◆ Work order ◆
The exercise asks you to copy every line below in which "Frequency" appears.

(Data extracts begins)

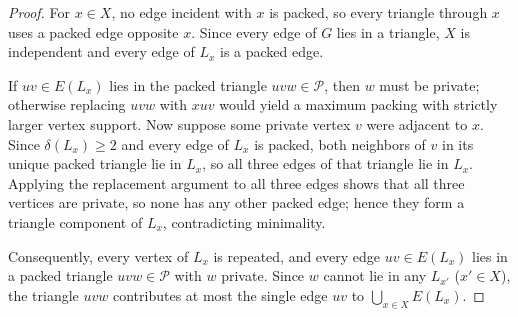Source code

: \documentclass[11pt]{article}
\begin{document}
\begin{proof}
For $x\in X$, no edge incident with $x$ is packed, so every triangle through $x$ uses a packed edge opposite $x$. Since every edge of $G$ lies in a triangle, $X$ is independent and every edge of $L_x$ is a packed edge.

If $uv\in E(L_x)$ lies in the packed triangle $uvw\in\mathcal{P}$, then $w$ must be private; otherwise replacing $uvw$ with $xuv$ would yield a maximum packing with strictly larger vertex support. Now suppose some private vertex $v$ were adjacent to $x$. Since $\delta(L_x)\geq 2$ and every edge of $L_x$ is packed, both neighbors of $v$ in its unique packed triangle lie in $L_x$, so all three edges of that triangle lie in $L_x$. Applying the replacement argument to all three edges shows that all three vertices are private, so none has any other packed edge; hence they form a triangle component of $L_x$, contradicting minimality.

Consequently, every vertex of $L_x$ is repeated, and every edge $uv\in E(L_x)$ lies in a packed triangle $uvw\in\mathcal{P}$ with $w$ private. Since $w$ cannot lie in any $L_{x'}$ ($x'\in X$), the triangle $uvw$ contributes at most the single edge $uv$ to $\bigcup_{x\in X}E(L_x)$.
\end{proof}
\end{document}
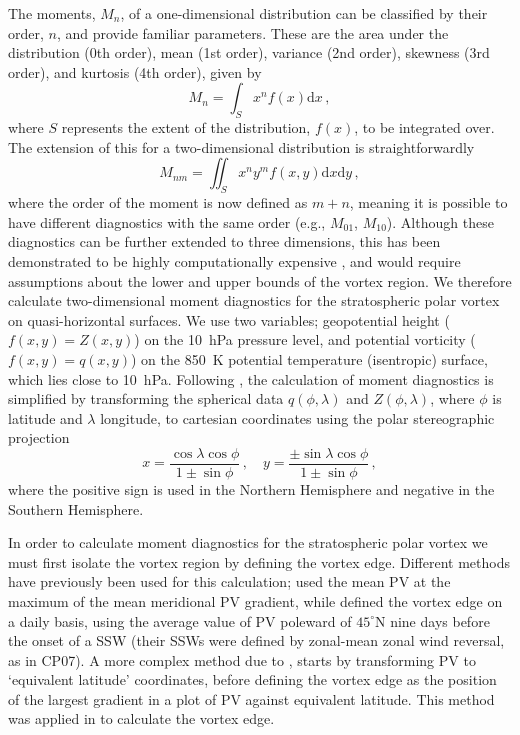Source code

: The moments, $M_{n}$, of a one-dimensional distribution can be classified by
their order, $n$, and provide familiar parameters. These are the area under the
distribution (0th order), mean (1st order), variance (2nd order), skewness (3rd
order), and kurtosis (4th order), given by
\begin{equation}
M_{n} = \int_{S} x^{n}f(x)\mathrm{d}x \, ,
\end{equation}
where $S$ represents the extent of the distribution, $f(x)$, to be integrated
over. The extension of this for a two-dimensional distribution is
straightforwardly
\begin{equation}
M_{nm} = \iint_{S} x^{n}y^{m}f(x,y)\mathrm{d}x\mathrm{d}y \, ,
\label{eq:2D_moment}
\end{equation}
where the order of the moment is now defined as $m+n$, meaning it is possible to
have different diagnostics with the same order (e.g., $M_{01}$,
$M_{10}$). Although these diagnostics can be further extended to three
dimensions, this has been demonstrated to be highly computationally expensive
\citep{Li1994}, and would require assumptions about the lower and upper bounds
of the vortex region. We therefore calculate two-dimensional moment diagnostics
for the stratospheric polar vortex on quasi-horizontal surfaces. We use two
variables; geopotential height ($f(x,y) = Z(x,y)$) on the 10~hPa pressure level,
and potential vorticity ($f(x,y) = q(x,y)$) on the 850~K potential temperature
(isentropic) surface, which lies close to 10~hPa. Following \citet{Waugh1997},
the calculation of moment diagnostics is simplified by transforming the
spherical data $q(\phi,\lambda)$ and $Z(\phi,\lambda)$, where $\phi$ is latitude
and $\lambda$ longitude, to cartesian coordinates using the polar stereographic
projection
\begin{equation}
x = \frac{\cos\lambda\cos\phi}{1 \pm \sin\phi}\, , \quad
y = \frac{\pm\sin\lambda\cos\phi}{1 \pm \sin\phi}\, , 
\end{equation}  
where the positive sign is used in the Northern Hemisphere and negative in the
Southern Hemisphere.

In order to calculate moment diagnostics for the stratospheric polar vortex we
must first isolate the vortex region by defining the vortex edge. Different
methods have previously been used for this calculation; \citet{Waugh1999} used
the mean PV at the maximum of the mean meridional PV gradient, while
\citet{Matthewman2009} defined the vortex edge on a daily basis, using the
average value of PV poleward of $45^{\circ}$N nine days before the onset of a
SSW (their SSWs were defined by zonal-mean zonal wind reversal, as in CP07). A
more complex method due to \citet{Nash1996}, starts by transforming PV to
`equivalent latitude' \citep{Butchart1986} coordinates, before defining the
vortex edge as the position of the largest gradient in a plot of PV against
equivalent latitude. This method was applied in \citet{Mitchell2011} to
calculate the vortex edge. 


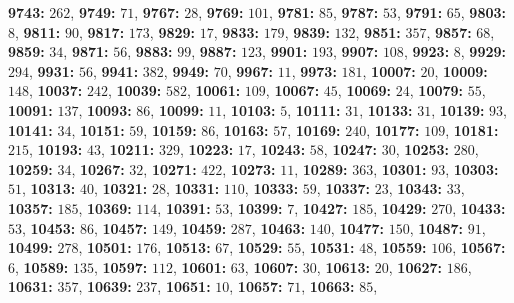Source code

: \textsf{\bfseries 9743:} $262$, \textsf{\bfseries 9749:} $71$, \textsf{\bfseries 9767:} $28$, \textsf{\bfseries 9769:} $101$, \textsf{\bfseries 9781:} $85$, \textsf{\bfseries 9787:} $53$, \textsf{\bfseries 9791:} $65$, \textsf{\bfseries 9803:} $8$, \textsf{\bfseries 9811:} $90$, \textsf{\bfseries 9817:} $173$, \textsf{\bfseries 9829:} $17$, \textsf{\bfseries 9833:} $179$, \textsf{\bfseries 9839:} $132$, \textsf{\bfseries 9851:} $357$, \textsf{\bfseries 9857:} $68$, \textsf{\bfseries 9859:} $34$, \textsf{\bfseries 9871:} $56$, \textsf{\bfseries 9883:} $99$, \textsf{\bfseries 9887:} $123$, \textsf{\bfseries 9901:} $193$, \textsf{\bfseries 9907:} $108$, \textsf{\bfseries 9923:} $8$, \textsf{\bfseries 9929:} $294$, \textsf{\bfseries 9931:} $56$, \textsf{\bfseries 9941:} $382$, \textsf{\bfseries 9949:} $70$, \textsf{\bfseries 9967:} $11$, \textsf{\bfseries 9973:} $181$, \textsf{\bfseries 10007:} $20$, \textsf{\bfseries 10009:} $148$, \textsf{\bfseries 10037:} $242$, \textsf{\bfseries 10039:} $582$, \textsf{\bfseries 10061:} $109$, \textsf{\bfseries 10067:} $45$, \textsf{\bfseries 10069:} $24$, \textsf{\bfseries 10079:} $55$, \textsf{\bfseries 10091:} $137$, \textsf{\bfseries 10093:} $86$, \textsf{\bfseries 10099:} $11$, \textsf{\bfseries 10103:} $5$, \textsf{\bfseries 10111:} $31$, \textsf{\bfseries 10133:} $31$, \textsf{\bfseries 10139:} $93$, \textsf{\bfseries 10141:} $34$, \textsf{\bfseries 10151:} $59$, \textsf{\bfseries 10159:} $86$, \textsf{\bfseries 10163:} $57$, \textsf{\bfseries 10169:} $240$, \textsf{\bfseries 10177:} $109$, \textsf{\bfseries 10181:} $215$, \textsf{\bfseries 10193:} $43$, \textsf{\bfseries 10211:} $329$, \textsf{\bfseries 10223:} $17$, \textsf{\bfseries 10243:} $58$, \textsf{\bfseries 10247:} $30$, \textsf{\bfseries 10253:} $280$, \textsf{\bfseries 10259:} $34$, \textsf{\bfseries 10267:} $32$, \textsf{\bfseries 10271:} $422$, \textsf{\bfseries 10273:} $11$, \textsf{\bfseries 10289:} $363$, \textsf{\bfseries 10301:} $93$, \textsf{\bfseries 10303:} $51$, \textsf{\bfseries 10313:} $40$, \textsf{\bfseries 10321:} $28$, \textsf{\bfseries 10331:} $110$, \textsf{\bfseries 10333:} $59$, \textsf{\bfseries 10337:} $23$, \textsf{\bfseries 10343:} $33$, \textsf{\bfseries 10357:} $185$, \textsf{\bfseries 10369:} $114$, \textsf{\bfseries 10391:} $53$, \textsf{\bfseries 10399:} $7$, \textsf{\bfseries 10427:} $185$, \textsf{\bfseries 10429:} $270$, \textsf{\bfseries 10433:} $53$, \textsf{\bfseries 10453:} $86$, \textsf{\bfseries 10457:} $149$, \textsf{\bfseries 10459:} $287$, \textsf{\bfseries 10463:} $140$, \textsf{\bfseries 10477:} $150$, \textsf{\bfseries 10487:} $91$, \textsf{\bfseries 10499:} $278$, \textsf{\bfseries 10501:} $176$, \textsf{\bfseries 10513:} $67$, \textsf{\bfseries 10529:} $55$, \textsf{\bfseries 10531:} $48$, \textsf{\bfseries 10559:} $106$, \textsf{\bfseries 10567:} $6$, \textsf{\bfseries 10589:} $135$, \textsf{\bfseries 10597:} $112$, \textsf{\bfseries 10601:} $63$, \textsf{\bfseries 10607:} $30$, \textsf{\bfseries 10613:} $20$, \textsf{\bfseries 10627:} $186$, \textsf{\bfseries 10631:} $357$, \textsf{\bfseries 10639:} $237$, \textsf{\bfseries 10651:} $10$, \textsf{\bfseries 10657:} $71$, \textsf{\bfseries 10663:} $85$, 
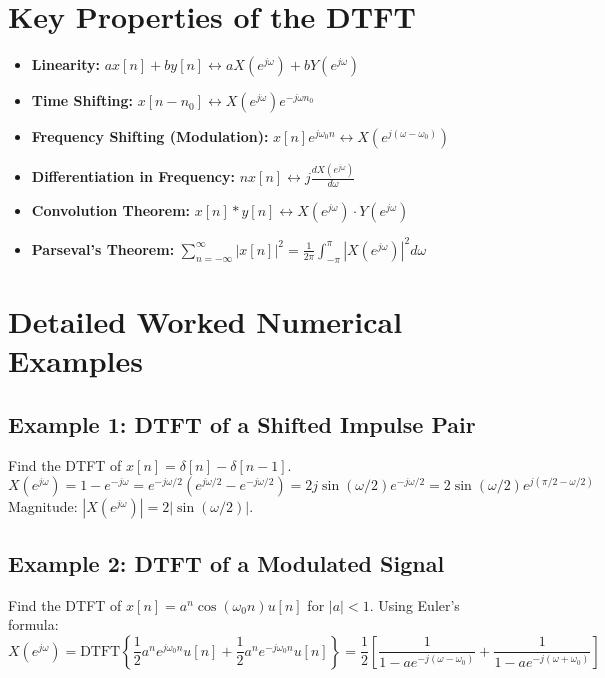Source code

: \documentclass[11pt,a4paper]{article}
\begin{document}
\section{Key Properties of the DTFT}
\begin{itemize}
    \item \textbf{Linearity:} $a x[n] + b y[n] \leftrightarrow a X(e^{j\omega}) + b Y(e^{j\omega})$
    \item \textbf{Time Shifting:} $x[n - n_0] \leftrightarrow X(e^{j\omega}) e^{-j\omega n_0}$
    \item \textbf{Frequency Shifting (Modulation):} $x[n] e^{j\omega_0 n} \leftrightarrow X(e^{j(\omega - \omega_0)})$
    \item \textbf{Differentiation in Frequency:} $n x[n] \leftrightarrow j \frac{d X(e^{j\omega})}{d\omega}$
    \item \textbf{Convolution Theorem:} $x[n] * y[n] \leftrightarrow X(e^{j\omega}) \cdot Y(e^{j\omega})$
    \item \textbf{Parseval's Theorem:} $\sum_{n=-\infty}^{\infty} |x[n]|^2 = \frac{1}{2\pi} \int_{-\pi}^{\pi} |X(e^{j\omega})|^2 d\omega$
\end{itemize}

\section{Detailed Worked Numerical Examples}

\subsection{Example 1: DTFT of a Shifted Impulse Pair}
Find the DTFT of $x[n] = \delta[n] - \delta[n-1]$.
\begin{equation*}
X(e^{j\omega}) = 1 - e^{-j\omega} = e^{-j\omega/2} \left( e^{j\omega/2} - e^{-j\omega/2} \right) = 2j \sin(\omega/2) e^{-j\omega/2} = 2 \sin(\omega/2) e^{j(\pi/2 - \omega/2)}
\end{equation*}
Magnitude: $|X(e^{j\omega})| = 2|\sin(\omega/2)|$.

\subsection{Example 2: DTFT of a Modulated Signal}
Find the DTFT of $x[n] = a^n \cos(\omega_0 n) u[n]$ for $|a| < 1$.
Using Euler's formula:
\begin{equation*}
X(e^{j\omega}) = \text{DTFT}\left\{ \frac{1}{2} a^n e^{j\omega_0 n} u[n] + \frac{1}{2} a^n e^{-j\omega_0 n} u[n] \right\} = \frac{1}{2} \left[ \frac{1}{1 - a e^{-j(\omega - \omega_0)}} + \frac{1}{1 - a e^{-j(\omega + \omega_0)}} \right]
\end{equation*}
\end{document}
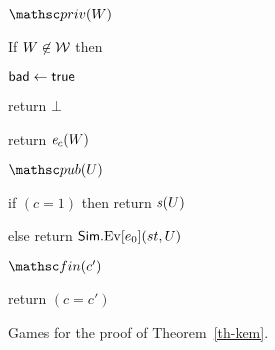 \begin{figure}[tp]
{		\ExptSepSpace
		
			\begin{oracle}{$\priv(W)$}
			\item If $W \not\in{\cal W}$ then
			\item \hindent $\mathsf{bad}\gets\mathsf{true}$ 
			\item \hindent return $\bot$  
			\item return $\mathit{e}_c(W)$
		\end{oracle}
		\ExptSepSpace
		
		\begin{oracle}{$\pub(U)$}
			\item if $(c=1)$ then return $\mathit{s}(U)$
			\item else return $\mathsf{Sim}.{\mathrm{Ev}}[e_0](st, U)$
		\end{oracle}
		
		\ExptSepSpace
		
		\begin{oracle}{$\Finalize(c')$}
			\item return $(c = c')$
		\end{oracle}
	
		


}
\caption{Games for the proof of Theorem~\ref{th-kem}.}
\label{fig-kem-games}
\hrulefill
\end{figure}


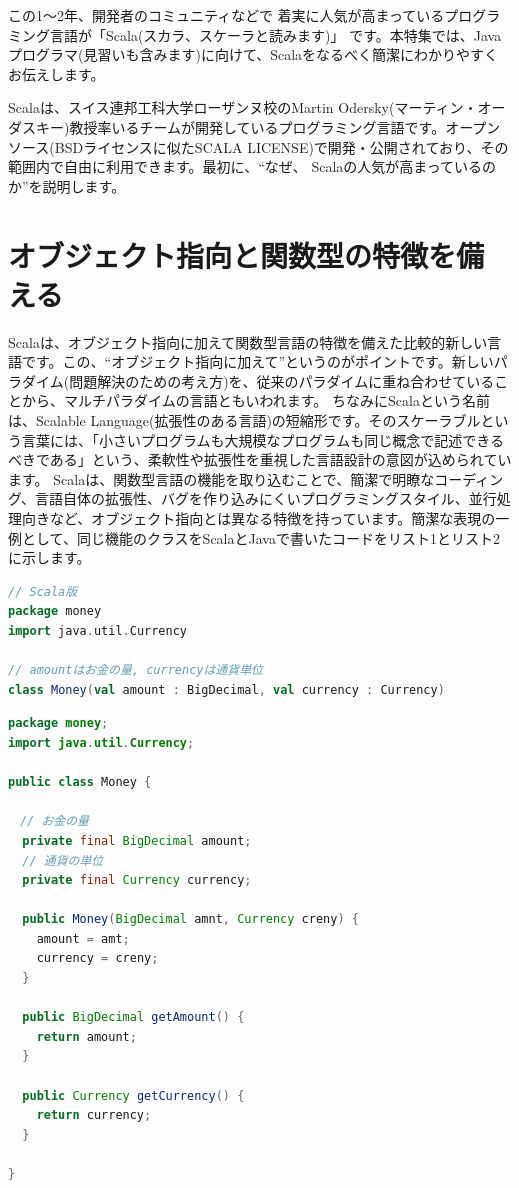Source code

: \documentclass[10pt]{jarticle}
\begin{document}
  \begin{screen}
この1〜2年、開発者のコミュニティなどで 着実に人気が高まっているプログラミング言語が「Scala(スカラ、スケーラと読みます)」 です。本特集では、Javaプログラマ(見習いも含みます)に向けて、Scalaをなるべく簡潔にわかりやすくお伝えします。  
  \end{screen}

Scalaは、スイス連邦工科大学ローザンヌ校のMartin Odersky(マーティン・オーダスキー)教授率いるチームが開発しているプログラミング言語です。オープンソース(BSDライセンスに似たSCALA LICENSE)で開発・公開されており、その範囲内で自由に利用できます。最初に、“なぜ、 Scalaの人気が高まっているのか”を説明します。


\section*{オブジェクト指向と関数型の特徴を備える} 
Scalaは、オブジェクト指向に加えて関数型言語の特徴を備えた比較的新しい言語です。この、“オブジェクト指向に加えて”というのがポイントです。新しいパラダイム(問題解決のための考え方)を、従来のパラダイムに重ね合わせていることから、マルチパラダイムの言語ともいわれます。 ちなみにScalaという名前は、Scalable Language(拡張性のある言語)の短縮形です。そのスケーラブルという言葉には、「小さいプログラムも大規模なプログラムも同じ概念で記述できるべきである」という、柔軟性や拡張性を重視した言語設計の意図が込められています。 Scalaは、関数型言語の機能を取り込むことで、簡潔で明瞭なコーディング、言語自体の拡張性、バグを作り込みにくいプログラミングスタイル、並行処理向きなど、オブジェクト指向とは異なる特徴を持っています。簡潔な表現の一例として、同じ機能のクラスをScalaとJavaで書いたコードをリスト1とリスト2に示します。 

\begin{lstlisting}[language=scala, label=src:money_scala, caption=お金を表すクラスのScala版]
// Scala版
package money
import java.util.Currency

// amountはお金の量, currencyは通貨単位    
class Money(val amount : BigDecimal, val currency : Currency)    
\end{lstlisting}
 
\begin{lstlisting}[language=java, label=src:money_java, caption=お金を表すクラスのJava版]
package money;
import java.util.Currency;

public class Money {

　// お金の量
  private final BigDecimal amount;
  // 通貨の単位
  private final Currency currency;

  public Money(BigDecimal amnt, Currency creny) {
    amount = amt;
    currency = creny;
  }

  public BigDecimal getAmount() {
    return amount;
  }

  public Currency getCurrency() {
    return currency;
  }

}
\end{lstlisting}
\end{document}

(Data extracts ends)

◆ Result of this task ◆
    \item \textbf{Frequency Shifting (Modulation):} $x[n] e^{j\omega_0 n} \leftrightarrow X(e^{j(\omega - \omega_0)})$
    \item \textbf{Differentiation in Frequency:} $n x[n] \leftrightarrow j \frac{d X(e^{j\omega})}{d\omega}$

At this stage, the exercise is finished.